Coach Yo is in a pressure-packed situation whereby Ole Miss Nation is depending upon her to take the program back to the glory days, when the Lady Rebels squad was one of the powers of the Southeastern Conference (SEC).
It’s an arduous task she faces, but the road has been made a whole lot easier because of the warm reception she has received since April of last year, from all and sundry connected to the Ole Miss fraternity. Reference is to those directly linked, as well as boosters and fans. The fan base has been fantastic, inclusive of the entire Oxford City, where the university is located.
They love Coach Yo!
“It’s really incredible, the support from the community of Oxford. There is nowhere that I go that I don’t feel the full support. So, that has been great. Stacked on top of that, I really appreciate the support given to me by the university. I mean, there is nothing that I want (I don’t get) and what they do, I tell you … the resources that we have, really sets you up to be successful.
“The truth is you don’t have excuses. You don’t have to worry about having two jobs because you’re not being (properly) compensated. You don’t have to be concerned about how you are going to be able to go and see a particular kid (for possible recruiting purposes) because the budget allows you to do it. All you have to do in a situation like this is be competent in your job and work extremely hard, because everybody in the conference has exactly what I have,” said Coach Yo.
During my recent one-on-one interview with the Grand Bahama native at her office in Mississippi, Coach Yo freely acknowledged that being able to justify the excellent position she has been placed in is significant to her.

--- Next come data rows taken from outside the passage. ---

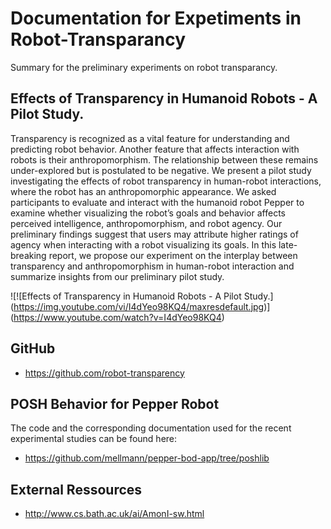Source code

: # Documentation for Expetiments in Robot-Transparancy

Summary for the preliminary experiments on robot transparancy.

## Effects of Transparency in Humanoid Robots - A Pilot Study.

Transparency is recognized as a vital feature for understanding and predicting robot behavior. Another feature that affects interaction with robots is their anthropomorphism. The relationship between these remains under-explored but is postulated to be negative. We present a pilot study investigating the effects of robot transparency in human-robot interactions, where the robot has an anthropomorphic appearance. We asked participants to evaluate and interact with the humanoid robot Pepper to examine whether visualizing the robot’s goals and behavior affects perceived intelligence, anthropomorphism, and robot agency. Our preliminary findings suggest that users may attribute higher ratings of agency when interacting with a robot visualizing its goals. In this late-breaking report, we propose our experiment on the interplay between transparency and anthropomorphism in human-robot interaction and summarize insights from our preliminary pilot study.

![![Effects of Transparency in Humanoid Robots - A Pilot Study.]
(https://img.youtube.com/vi/I4dYeo98KQ4/maxresdefault.jpg)]
(https://www.youtube.com/watch?v=I4dYeo98KQ4)

## GitHub

* <https://github.com/robot-transparency>

## POSH Behavior for Pepper Robot

The code and the corresponding documentation used for the recent experimental studies can be found here:
* <https://github.com/mellmann/pepper-bod-app/tree/poshlib>

## External Ressources

* <http://www.cs.bath.ac.uk/ai/AmonI-sw.html>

In essence, she readily accepts that hard work comes along with the comfort zone she operates within.
She recognizes also, another factor that often is upstaged by the mission to transform the Lady Rebels into a team that consistently wins. The milestones achieved, from a Bahamian standpoint; as a black woman at a major institution in the United States; and accordingly, as a role model for thousands of others in America who can now realistically aspire to be more than just an assistant coach or a department employee at traditional Division 1 programs such as Mississippi.
She has a refreshing outlook about the position she is in and appears not intimidated at all.
“You know, I am just a believer that pressure comes from external things that people put on you. I think if I allow everybody’s expectation to be mine, then it will tear me down. As long as I am focused on the journey at hand and prepared to take it one step at a time, I am not really feeling the pressure at all.
“I mean, I embrace it. I am aware. I do understand what it means, especially in the state of Mississippi. I get that. I embrace it and am prepared for the moment,” said the head of the Ole Miss lady Rebels. Of, course the moment in time of which she speaks is also about being the head coach at an institution that once did not welcome black students.
The current situation with Coach Yo speaks mightily to the transformation of the mindset at the university and in Mississippi since the days when James Meredith had to be escorted by law enforcement agents to his class, 52 years ago.
Coach Yo, the pioneer female Bahamian basketball mentor is delighted to be a part of the process and didn’t forget to praise her personal support staff.
“There is a lot to think of, regarding the history and the immediate work at hand every day, but luckily I have a great staff. My crew, all 12 of them, are very competent in their respective areas, which frees me up from having to go into different sectors. For instance, if I had to worry about how the budget is being managed, that would be something else, a burden. If Dana, my Director of Operations couldn’t do her job, could you imagine the stress I would have, trying to manage millions of dollars? She handles that very efficiently and I sign off on whatever is necessary. If I had to worry about the respective jobs of the coaches, then how would I get so many other things done. My staff helps me tremendously. It is not a one-person show,” explained Coach Yo.
Properly selecting her staff and structuring the force has been key to the overall day-to-day functioning of women’s basketball business at the university.
“I structure and focus on delegating. Now, year one is tough, aiming for consistency, but each year gets better and at this point, I am proud of my staff and my expectancy is high,” said the head coach.
On the competition side, there have been highs and lows. Going into this coming Thursday’s game against Vanderbilt, Coach Yo’s Lady Rebels have won two games in the Southeastern Conference (2-7) and are 8-16 on the season. With just six games left, it will be a challenge to win four and match the 12 won last season.
Coach Yo says the two conference wins, at this point, speak more about the squad, regarding what has to be done to improve even more next season.
“I definitely have to be transparent. I wanted for sure to surpass what happened last year, just one conference win. However, I don’t feel pressure because of the cards I was dealt. I had to use non-conference as a training ground, a discovery phase, because I just threw the team together (nine of the players from the season before left). If there is the competitiveness, there is that. I coach to win and I honestly felt in the SEC play, except for our first game, we have had chances to win. As long as there wasn’t a big talent discrepancy, we had chances to win,” said Coach Yo.
For the upcoming season, there will be player adjustments, some new in-coming talents, and a team better framed to the liking of Coach Yo.
Look out Southeastern Conference…the Ole Miss Lady Rebels are on the rise!